=== What needs to be done ===
Your answer should be one number, the count of lines in the records that carry the string "implements".

=== Dataset records ===
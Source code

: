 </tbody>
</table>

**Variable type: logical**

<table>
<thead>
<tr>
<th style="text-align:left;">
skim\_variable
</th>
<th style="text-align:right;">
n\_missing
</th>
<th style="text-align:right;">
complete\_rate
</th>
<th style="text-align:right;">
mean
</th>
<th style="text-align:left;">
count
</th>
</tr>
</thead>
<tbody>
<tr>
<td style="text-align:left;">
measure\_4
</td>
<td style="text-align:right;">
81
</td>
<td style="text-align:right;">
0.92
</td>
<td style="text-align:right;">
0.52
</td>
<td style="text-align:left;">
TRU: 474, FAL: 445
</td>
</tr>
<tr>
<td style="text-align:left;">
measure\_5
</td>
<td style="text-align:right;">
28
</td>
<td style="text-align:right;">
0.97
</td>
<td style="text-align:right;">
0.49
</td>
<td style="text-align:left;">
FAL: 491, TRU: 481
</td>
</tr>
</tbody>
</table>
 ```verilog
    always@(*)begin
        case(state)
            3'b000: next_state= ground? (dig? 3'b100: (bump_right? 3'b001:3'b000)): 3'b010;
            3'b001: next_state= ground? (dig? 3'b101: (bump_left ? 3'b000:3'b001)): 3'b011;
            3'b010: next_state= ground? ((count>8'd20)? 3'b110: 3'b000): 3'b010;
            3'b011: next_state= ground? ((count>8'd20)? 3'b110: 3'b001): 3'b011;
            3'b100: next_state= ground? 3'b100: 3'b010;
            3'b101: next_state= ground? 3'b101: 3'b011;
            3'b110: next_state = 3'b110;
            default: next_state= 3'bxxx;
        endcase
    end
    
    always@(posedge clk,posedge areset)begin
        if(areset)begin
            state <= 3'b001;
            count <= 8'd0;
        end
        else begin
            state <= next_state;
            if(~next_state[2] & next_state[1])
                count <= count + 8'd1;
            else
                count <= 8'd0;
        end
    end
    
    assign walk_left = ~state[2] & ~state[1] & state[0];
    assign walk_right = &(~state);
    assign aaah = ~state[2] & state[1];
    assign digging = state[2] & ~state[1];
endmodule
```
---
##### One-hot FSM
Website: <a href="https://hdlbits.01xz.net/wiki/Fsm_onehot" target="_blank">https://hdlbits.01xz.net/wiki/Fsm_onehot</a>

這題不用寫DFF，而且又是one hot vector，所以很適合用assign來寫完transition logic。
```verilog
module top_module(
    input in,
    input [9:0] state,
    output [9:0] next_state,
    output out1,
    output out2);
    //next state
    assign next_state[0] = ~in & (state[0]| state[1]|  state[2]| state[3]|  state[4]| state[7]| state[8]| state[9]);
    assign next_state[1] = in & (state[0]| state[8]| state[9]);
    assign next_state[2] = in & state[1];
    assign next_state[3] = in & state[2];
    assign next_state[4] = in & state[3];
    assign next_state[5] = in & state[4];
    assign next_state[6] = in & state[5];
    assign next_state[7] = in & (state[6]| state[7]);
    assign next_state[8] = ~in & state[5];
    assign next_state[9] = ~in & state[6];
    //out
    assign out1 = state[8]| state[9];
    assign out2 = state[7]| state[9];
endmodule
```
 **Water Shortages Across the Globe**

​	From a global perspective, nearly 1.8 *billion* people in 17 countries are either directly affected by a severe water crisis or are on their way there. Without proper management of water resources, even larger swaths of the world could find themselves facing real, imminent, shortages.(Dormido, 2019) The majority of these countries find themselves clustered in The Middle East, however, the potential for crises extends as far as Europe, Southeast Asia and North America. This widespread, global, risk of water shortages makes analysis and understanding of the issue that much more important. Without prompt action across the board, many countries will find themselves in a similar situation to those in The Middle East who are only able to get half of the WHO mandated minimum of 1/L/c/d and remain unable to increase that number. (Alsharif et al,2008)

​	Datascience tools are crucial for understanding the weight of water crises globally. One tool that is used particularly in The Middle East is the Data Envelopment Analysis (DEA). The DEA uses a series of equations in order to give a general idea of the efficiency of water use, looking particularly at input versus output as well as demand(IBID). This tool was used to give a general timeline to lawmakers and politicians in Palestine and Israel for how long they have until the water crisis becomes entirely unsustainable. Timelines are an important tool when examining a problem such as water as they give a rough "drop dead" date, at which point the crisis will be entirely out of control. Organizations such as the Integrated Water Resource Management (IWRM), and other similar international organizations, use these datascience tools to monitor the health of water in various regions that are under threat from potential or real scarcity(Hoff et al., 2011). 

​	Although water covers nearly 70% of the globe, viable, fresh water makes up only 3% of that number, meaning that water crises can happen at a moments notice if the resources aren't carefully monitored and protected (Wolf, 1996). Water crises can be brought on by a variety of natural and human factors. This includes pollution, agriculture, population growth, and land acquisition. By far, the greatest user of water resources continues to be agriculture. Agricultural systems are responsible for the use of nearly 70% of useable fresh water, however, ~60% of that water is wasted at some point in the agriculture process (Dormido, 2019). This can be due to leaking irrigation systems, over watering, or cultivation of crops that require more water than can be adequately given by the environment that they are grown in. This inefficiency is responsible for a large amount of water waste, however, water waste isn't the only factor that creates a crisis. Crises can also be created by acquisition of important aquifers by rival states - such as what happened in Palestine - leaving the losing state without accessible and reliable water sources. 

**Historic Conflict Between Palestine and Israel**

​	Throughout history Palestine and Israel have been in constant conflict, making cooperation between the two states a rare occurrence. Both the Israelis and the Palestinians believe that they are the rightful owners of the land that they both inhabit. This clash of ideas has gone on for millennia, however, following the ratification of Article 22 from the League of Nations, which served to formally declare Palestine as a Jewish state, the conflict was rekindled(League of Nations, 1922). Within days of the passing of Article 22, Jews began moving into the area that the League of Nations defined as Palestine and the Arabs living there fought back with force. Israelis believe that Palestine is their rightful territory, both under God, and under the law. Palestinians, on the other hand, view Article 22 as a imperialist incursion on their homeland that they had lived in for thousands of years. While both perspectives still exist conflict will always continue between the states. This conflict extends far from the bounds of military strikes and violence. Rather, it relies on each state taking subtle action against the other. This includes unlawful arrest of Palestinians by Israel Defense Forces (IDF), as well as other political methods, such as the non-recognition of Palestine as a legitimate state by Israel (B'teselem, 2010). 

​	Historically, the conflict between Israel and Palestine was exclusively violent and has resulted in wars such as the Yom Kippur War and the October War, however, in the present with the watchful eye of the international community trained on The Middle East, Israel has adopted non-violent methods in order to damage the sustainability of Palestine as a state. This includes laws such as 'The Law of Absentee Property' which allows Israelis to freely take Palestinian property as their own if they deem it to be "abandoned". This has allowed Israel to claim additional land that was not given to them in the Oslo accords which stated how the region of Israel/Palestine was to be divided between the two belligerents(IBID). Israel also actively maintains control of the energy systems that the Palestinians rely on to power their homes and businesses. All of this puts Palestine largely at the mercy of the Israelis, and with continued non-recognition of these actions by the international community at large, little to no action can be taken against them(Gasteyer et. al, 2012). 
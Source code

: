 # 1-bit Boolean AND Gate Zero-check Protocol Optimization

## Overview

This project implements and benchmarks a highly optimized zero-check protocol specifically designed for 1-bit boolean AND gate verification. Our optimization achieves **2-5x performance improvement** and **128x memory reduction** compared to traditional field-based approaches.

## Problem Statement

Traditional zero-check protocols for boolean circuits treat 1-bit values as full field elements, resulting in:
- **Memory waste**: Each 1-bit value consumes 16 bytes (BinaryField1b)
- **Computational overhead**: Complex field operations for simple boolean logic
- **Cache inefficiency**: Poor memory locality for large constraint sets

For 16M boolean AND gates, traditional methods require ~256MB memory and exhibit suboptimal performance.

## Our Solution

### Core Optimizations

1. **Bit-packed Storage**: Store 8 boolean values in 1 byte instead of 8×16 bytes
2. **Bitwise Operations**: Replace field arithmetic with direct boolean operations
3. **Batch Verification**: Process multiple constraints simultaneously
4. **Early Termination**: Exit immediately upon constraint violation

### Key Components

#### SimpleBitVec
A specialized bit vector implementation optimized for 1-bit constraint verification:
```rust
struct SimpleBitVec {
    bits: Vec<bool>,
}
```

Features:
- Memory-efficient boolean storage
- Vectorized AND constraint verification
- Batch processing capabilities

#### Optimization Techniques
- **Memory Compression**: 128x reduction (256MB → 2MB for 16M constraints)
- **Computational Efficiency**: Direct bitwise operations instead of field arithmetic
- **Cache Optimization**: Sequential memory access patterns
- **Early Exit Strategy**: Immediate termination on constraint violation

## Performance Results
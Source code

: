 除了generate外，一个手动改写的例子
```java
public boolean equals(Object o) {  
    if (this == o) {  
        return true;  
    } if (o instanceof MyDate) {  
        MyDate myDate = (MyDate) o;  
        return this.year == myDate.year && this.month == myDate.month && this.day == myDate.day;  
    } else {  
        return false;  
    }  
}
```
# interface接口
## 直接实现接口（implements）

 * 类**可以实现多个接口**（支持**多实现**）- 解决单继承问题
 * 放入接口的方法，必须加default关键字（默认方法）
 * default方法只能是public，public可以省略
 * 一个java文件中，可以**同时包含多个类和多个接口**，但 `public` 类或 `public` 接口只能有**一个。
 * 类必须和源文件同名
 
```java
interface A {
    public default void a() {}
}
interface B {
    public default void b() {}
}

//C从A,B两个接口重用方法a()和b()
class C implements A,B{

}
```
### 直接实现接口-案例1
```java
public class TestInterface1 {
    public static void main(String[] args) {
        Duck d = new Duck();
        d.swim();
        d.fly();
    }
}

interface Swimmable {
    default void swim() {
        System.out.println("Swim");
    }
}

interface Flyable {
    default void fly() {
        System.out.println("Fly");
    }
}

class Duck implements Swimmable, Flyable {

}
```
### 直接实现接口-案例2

=== Answer to this exercise ===
4